-- Opening Marker --

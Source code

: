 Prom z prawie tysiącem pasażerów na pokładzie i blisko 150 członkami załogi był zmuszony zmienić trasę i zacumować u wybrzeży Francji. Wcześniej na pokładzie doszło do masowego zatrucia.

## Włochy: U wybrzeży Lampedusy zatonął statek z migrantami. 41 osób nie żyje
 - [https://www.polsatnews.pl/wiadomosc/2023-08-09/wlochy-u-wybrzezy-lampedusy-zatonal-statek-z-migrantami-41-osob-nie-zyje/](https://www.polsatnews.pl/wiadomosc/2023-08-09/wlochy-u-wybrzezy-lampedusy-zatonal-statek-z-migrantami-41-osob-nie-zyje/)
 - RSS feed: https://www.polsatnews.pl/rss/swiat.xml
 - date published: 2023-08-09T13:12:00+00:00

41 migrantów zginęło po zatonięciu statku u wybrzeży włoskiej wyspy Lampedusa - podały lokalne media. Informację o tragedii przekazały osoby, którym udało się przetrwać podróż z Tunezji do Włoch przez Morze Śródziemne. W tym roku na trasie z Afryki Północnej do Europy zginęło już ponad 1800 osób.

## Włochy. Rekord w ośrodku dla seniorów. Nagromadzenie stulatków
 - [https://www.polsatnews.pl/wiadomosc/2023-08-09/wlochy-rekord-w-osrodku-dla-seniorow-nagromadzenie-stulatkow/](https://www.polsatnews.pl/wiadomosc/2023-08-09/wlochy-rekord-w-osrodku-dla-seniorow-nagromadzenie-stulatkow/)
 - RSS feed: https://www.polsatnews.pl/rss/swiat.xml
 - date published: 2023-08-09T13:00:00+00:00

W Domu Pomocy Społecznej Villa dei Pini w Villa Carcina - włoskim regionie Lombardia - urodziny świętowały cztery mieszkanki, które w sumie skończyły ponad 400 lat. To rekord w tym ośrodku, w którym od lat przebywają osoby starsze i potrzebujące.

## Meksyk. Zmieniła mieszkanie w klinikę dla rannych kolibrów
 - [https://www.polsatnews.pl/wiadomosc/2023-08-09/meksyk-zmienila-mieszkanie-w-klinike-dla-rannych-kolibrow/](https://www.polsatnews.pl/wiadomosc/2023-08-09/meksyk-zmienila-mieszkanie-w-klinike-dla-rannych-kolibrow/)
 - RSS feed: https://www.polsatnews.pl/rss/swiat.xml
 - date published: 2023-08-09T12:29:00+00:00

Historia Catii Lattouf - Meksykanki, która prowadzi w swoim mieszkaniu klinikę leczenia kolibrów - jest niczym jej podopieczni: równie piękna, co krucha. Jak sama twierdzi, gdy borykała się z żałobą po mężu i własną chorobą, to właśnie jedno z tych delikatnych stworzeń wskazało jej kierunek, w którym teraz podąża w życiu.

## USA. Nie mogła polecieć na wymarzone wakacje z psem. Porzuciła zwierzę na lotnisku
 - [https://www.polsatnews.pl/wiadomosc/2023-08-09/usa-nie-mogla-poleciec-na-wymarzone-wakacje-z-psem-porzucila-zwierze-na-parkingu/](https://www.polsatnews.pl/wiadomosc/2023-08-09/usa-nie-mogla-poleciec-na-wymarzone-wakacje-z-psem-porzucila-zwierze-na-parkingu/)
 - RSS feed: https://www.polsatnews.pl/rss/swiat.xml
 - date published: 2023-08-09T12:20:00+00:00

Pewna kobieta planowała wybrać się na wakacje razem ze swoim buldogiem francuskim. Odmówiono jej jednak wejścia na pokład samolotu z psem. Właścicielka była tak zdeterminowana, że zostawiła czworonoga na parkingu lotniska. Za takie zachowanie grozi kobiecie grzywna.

-- Closing Marker --

PROBLEM STATEMENT – Leaving out all lines before the one containing "- date published: 2023-08-09T12:29:00+00:00", copy that line and the rest through the end of the listing above exactly.

FINISHED TASK –
 - date published: 2023-08-09T12:29:00+00:00

Historia Catii Lattouf - Meksykanki, która prowadzi w swoim mieszkaniu klinikę leczenia kolibrów - jest niczym jej podopieczni: równie piękna, co krucha. Jak sama twierdzi, gdy borykała się z żałobą po mężu i własną chorobą, to właśnie jedno z tych delikatnych stworzeń wskazało jej kierunek, w którym teraz podąża w życiu.

## USA. Nie mogła polecieć na wymarzone wakacje z psem. Porzuciła zwierzę na lotnisku
 - [https://www.polsatnews.pl/wiadomosc/2023-08-09/usa-nie-mogla-poleciec-na-wymarzone-wakacje-z-psem-porzucila-zwierze-na-parkingu/](https://www.polsatnews.pl/wiadomosc/2023-08-09/usa-nie-mogla-poleciec-na-wymarzone-wakacje-z-psem-porzucila-zwierze-na-parkingu/)
 - RSS feed: https://www.polsatnews.pl/rss/swiat.xml
 - date published: 2023-08-09T12:20:00+00:00

Pewna kobieta planowała wybrać się na wakacje razem ze swoim buldogiem francuskim. Odmówiono jej jednak wejścia na pokład samolotu z psem. Właścicielka była tak zdeterminowana, że zostawiła czworonoga na parkingu lotniska. Za takie zachowanie grozi kobiecie grzywna.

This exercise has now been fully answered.